🤖 AI Summary
This work addresses the fundamental objective mismatch between offline world model training (next-state prediction) and gradient-based planning inference (action-sequence optimization). We propose a lightweight, architecture-agnostic data synthesis method applied during training to explicitly bridge the semantic gap between training objectives and test-time requirements. For the first time, we systematically identify and close the “training–test objective misalignment” gap by synthesizing trajectory data explicitly optimized for differentiable action optimization. Evaluated on multi-task object manipulation and navigation benchmarks, our approach enables gradient-based planners to match or surpass the performance of gradient-free cross-entropy method (CEM) while reducing inference latency to just 10% of CEM’s. The method significantly improves generalization, computational efficiency, and practical deployability—without modifying model architecture or increasing inference complexity.
📝 Abstract
World models paired with model predictive control (MPC) can be trained offline on large-scale datasets of expert trajectories and enable generalization to a wide range of planning tasks at inference time.
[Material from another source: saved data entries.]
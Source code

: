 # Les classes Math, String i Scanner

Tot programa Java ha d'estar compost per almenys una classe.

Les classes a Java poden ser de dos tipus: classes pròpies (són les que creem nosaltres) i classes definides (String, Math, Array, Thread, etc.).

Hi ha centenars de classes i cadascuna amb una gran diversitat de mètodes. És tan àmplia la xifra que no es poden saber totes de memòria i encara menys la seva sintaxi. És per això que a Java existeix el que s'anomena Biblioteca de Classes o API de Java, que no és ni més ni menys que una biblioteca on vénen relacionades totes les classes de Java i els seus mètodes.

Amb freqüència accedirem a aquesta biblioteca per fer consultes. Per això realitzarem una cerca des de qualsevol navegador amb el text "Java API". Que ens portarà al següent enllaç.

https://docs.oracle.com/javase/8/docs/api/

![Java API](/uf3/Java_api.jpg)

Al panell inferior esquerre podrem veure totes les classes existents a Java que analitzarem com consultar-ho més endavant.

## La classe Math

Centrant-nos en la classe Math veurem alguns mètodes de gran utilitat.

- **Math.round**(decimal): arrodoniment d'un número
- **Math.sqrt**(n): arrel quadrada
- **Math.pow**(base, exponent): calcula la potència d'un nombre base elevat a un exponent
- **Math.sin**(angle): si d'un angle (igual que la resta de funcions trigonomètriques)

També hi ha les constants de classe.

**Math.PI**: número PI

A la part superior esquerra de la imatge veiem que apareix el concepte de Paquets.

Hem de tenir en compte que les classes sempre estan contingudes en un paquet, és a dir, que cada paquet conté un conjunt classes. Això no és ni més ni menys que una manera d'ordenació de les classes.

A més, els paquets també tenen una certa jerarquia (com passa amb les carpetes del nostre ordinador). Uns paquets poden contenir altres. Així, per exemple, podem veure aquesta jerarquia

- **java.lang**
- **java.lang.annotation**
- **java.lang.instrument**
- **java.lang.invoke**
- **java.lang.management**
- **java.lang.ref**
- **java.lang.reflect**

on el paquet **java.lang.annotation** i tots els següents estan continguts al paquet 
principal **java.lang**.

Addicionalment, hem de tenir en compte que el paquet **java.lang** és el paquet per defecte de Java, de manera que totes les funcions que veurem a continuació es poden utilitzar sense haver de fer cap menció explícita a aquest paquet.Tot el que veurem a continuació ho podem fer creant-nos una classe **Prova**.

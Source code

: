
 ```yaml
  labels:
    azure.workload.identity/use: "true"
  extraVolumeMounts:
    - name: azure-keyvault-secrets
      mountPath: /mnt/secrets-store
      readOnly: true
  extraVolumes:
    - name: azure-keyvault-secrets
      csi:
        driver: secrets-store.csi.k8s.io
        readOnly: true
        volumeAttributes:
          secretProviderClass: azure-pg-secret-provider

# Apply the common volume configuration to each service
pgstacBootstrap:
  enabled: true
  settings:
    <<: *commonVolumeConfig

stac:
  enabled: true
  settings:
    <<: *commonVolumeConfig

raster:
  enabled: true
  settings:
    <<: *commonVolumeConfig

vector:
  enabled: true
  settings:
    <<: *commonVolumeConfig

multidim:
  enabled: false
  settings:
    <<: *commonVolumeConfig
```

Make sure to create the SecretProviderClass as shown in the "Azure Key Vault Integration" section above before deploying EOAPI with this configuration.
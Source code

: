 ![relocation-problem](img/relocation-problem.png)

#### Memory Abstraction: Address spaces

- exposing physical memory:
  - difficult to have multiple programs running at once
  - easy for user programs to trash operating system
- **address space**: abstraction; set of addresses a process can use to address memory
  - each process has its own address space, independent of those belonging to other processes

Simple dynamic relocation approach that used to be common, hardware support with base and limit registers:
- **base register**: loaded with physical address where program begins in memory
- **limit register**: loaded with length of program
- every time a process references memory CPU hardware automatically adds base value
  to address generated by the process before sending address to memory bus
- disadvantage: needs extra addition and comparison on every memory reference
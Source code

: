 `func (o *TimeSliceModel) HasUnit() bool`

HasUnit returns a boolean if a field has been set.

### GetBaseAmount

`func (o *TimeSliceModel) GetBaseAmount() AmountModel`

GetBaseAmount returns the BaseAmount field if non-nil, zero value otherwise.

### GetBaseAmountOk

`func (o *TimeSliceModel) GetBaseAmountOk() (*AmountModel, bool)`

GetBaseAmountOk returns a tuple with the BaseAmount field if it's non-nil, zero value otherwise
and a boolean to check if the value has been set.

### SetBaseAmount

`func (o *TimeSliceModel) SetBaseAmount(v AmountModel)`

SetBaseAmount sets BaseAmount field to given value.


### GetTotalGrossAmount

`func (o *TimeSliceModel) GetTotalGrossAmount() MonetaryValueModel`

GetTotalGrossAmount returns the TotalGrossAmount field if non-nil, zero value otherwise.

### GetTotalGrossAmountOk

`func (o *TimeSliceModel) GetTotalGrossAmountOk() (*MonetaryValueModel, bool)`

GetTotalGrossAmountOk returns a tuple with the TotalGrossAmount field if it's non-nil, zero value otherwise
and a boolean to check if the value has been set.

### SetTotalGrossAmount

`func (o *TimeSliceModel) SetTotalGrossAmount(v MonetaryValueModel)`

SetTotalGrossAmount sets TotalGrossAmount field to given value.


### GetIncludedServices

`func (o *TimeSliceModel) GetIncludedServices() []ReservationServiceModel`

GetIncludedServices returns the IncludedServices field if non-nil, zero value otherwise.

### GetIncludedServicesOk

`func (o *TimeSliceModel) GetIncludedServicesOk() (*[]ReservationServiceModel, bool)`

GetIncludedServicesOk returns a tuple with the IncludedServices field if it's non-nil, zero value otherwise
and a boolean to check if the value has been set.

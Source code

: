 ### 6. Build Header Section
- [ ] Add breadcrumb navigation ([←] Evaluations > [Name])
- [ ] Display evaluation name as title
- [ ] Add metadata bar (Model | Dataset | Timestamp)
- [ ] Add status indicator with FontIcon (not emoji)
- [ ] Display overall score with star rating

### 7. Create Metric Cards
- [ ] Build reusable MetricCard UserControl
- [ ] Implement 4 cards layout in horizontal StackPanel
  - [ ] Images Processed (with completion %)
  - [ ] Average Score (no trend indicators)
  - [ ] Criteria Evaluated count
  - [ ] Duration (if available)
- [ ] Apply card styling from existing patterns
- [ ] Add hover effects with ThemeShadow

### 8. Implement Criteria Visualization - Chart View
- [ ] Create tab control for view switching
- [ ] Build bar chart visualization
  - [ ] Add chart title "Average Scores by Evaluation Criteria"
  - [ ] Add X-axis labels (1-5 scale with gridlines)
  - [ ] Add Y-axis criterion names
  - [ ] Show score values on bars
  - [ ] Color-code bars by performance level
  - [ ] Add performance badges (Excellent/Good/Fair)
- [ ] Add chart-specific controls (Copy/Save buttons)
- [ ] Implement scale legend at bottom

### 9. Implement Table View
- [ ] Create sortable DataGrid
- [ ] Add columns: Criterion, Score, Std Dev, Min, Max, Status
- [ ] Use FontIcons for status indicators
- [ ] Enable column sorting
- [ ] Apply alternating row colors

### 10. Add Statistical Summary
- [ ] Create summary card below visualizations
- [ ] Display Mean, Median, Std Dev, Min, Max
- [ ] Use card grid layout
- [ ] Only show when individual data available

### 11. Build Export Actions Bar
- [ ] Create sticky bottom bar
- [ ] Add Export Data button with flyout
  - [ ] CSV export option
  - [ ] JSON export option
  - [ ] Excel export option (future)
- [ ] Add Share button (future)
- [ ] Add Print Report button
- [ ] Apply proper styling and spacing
Compared to traditional MPC procedures, which rely on slow search algorithms or on iteratively solving optimization problems exactly, gradient-based planning offers a computationally efficient alternative. However, the performance of gradient-based planning has thus far lagged behind that of other approaches. In this paper, we propose improved methods for training world models that enable efficient gradient-based planning. We begin with the observation that although a world model is trained on a next-state prediction objective, it is used at test-time to instead estimate a sequence of actions. The goal of our work is to close this train-test gap. To that end, we propose train-time data synthesis techniques that enable significantly improved gradient-based planning with existing world models. At test time, our approach outperforms or matches the classical gradient-free cross-entropy method (CEM) across a variety of object manipulation and navigation tasks in 10% of the time budget.